TASK BRIEF ▸
Reproduce the whole of the records exactly, and make sure no picture is carried into the result.

—————

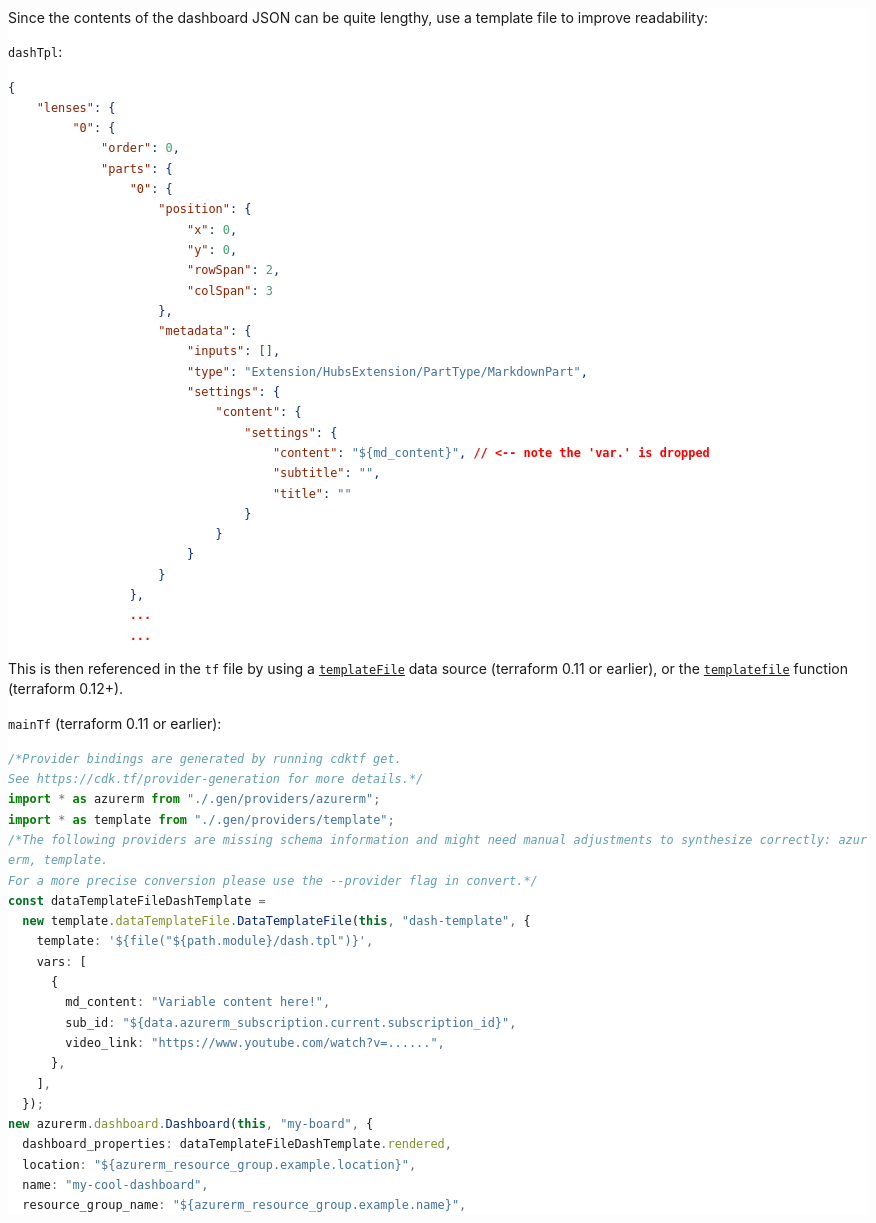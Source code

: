 Since the contents of the dashboard JSON can be quite lengthy, use a template file to improve readability:

`dashTpl`:

```JSON
{
    "lenses": {
         "0": {
             "order": 0,
             "parts": {
                 "0": {
                     "position": {
                         "x": 0,
                         "y": 0,
                         "rowSpan": 2,
                         "colSpan": 3
                     },
                     "metadata": {
                         "inputs": [],
                         "type": "Extension/HubsExtension/PartType/MarkdownPart",
                         "settings": {
                             "content": {
                                 "settings": {
                                     "content": "${md_content}", // <-- note the 'var.' is dropped
                                     "subtitle": "",
                                     "title": ""
                                 }
                             }
                         }
                     }
                 },  
                 ...
                 ...
```

This is then referenced in the `tf` file by using a [`templateFile`](https://www.terraform.io/docs/providers/template/d/file.html) data source (terraform 0.11 or earlier), or the [`templatefile`](https://www.terraform.io/docs/configuration/functions/templatefile.html) function (terraform 0.12+).

`mainTf` (terraform 0.11 or earlier):

```typescript
/*Provider bindings are generated by running cdktf get.
See https://cdk.tf/provider-generation for more details.*/
import * as azurerm from "./.gen/providers/azurerm";
import * as template from "./.gen/providers/template";
/*The following providers are missing schema information and might need manual adjustments to synthesize correctly: azurerm, template.
For a more precise conversion please use the --provider flag in convert.*/
const dataTemplateFileDashTemplate =
  new template.dataTemplateFile.DataTemplateFile(this, "dash-template", {
    template: '${file("${path.module}/dash.tpl")}',
    vars: [
      {
        md_content: "Variable content here!",
        sub_id: "${data.azurerm_subscription.current.subscription_id}",
        video_link: "https://www.youtube.com/watch?v=......",
      },
    ],
  });
new azurerm.dashboard.Dashboard(this, "my-board", {
  dashboard_properties: dataTemplateFileDashTemplate.rendered,
  location: "${azurerm_resource_group.example.location}",
  name: "my-cool-dashboard",
  resource_group_name: "${azurerm_resource_group.example.name}",
```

—————

WORKED SOLUTION ▸
Source code

: Since the contents of the dashboard JSON can be quite lengthy, use a template file to improve readability:

`dashTpl`:

```JSON
{
    "lenses": {
         "0": {
             "order": 0,
             "parts": {
                 "0": {
                     "position": {
                         "x": 0,
                         "y": 0,
                         "rowSpan": 2,
                         "colSpan": 3
                     },
                     "metadata": {
                         "inputs": [],
                         "type": "Extension/HubsExtension/PartType/MarkdownPart",
                         "settings": {
                             "content": {
                                 "settings": {
                                     "content": "${md_content}", // <-- note the 'var.' is dropped
                                     "subtitle": "",
                                     "title": ""
                                 }
                             }
                         }
                     }
                 },  
                 ...
                 ...
```

This is then referenced in the `tf` file by using a [`templateFile`](https://www.terraform.io/docs/providers/template/d/file.html) data source (terraform 0.11 or earlier), or the [`templatefile`](https://www.terraform.io/docs/configuration/functions/templatefile.html) function (terraform 0.12+).

`mainTf` (terraform 0.11 or earlier):

```typescript
/*Provider bindings are generated by running cdktf get.
See https://cdk.tf/provider-generation for more details.*/
import * as azurerm from "./.gen/providers/azurerm";
import * as template from "./.gen/providers/template";
/*The following providers are missing schema information and might need manual adjustments to synthesize correctly: azurerm, template.
For a more precise conversion please use the --provider flag in convert.*/
const dataTemplateFileDashTemplate =
  new template.dataTemplateFile.DataTemplateFile(this, "dash-template", {
    template: '${file("${path.module}/dash.tpl")}',
    vars: [
      {
        md_content: "Variable content here!",
        sub_id: "${data.azurerm_subscription.current.subscription_id}",
        video_link: "https://www.youtube.com/watch?v=......",
      },
    ],
  });
new azurerm.dashboard.Dashboard(this, "my-board", {
  dashboard_properties: dataTemplateFileDashTemplate.rendered,
  location: "${azurerm_resource_group.example.location}",
  name: "my-cool-dashboard",
  resource_group_name: "${azurerm_resource_group.example.name}",
```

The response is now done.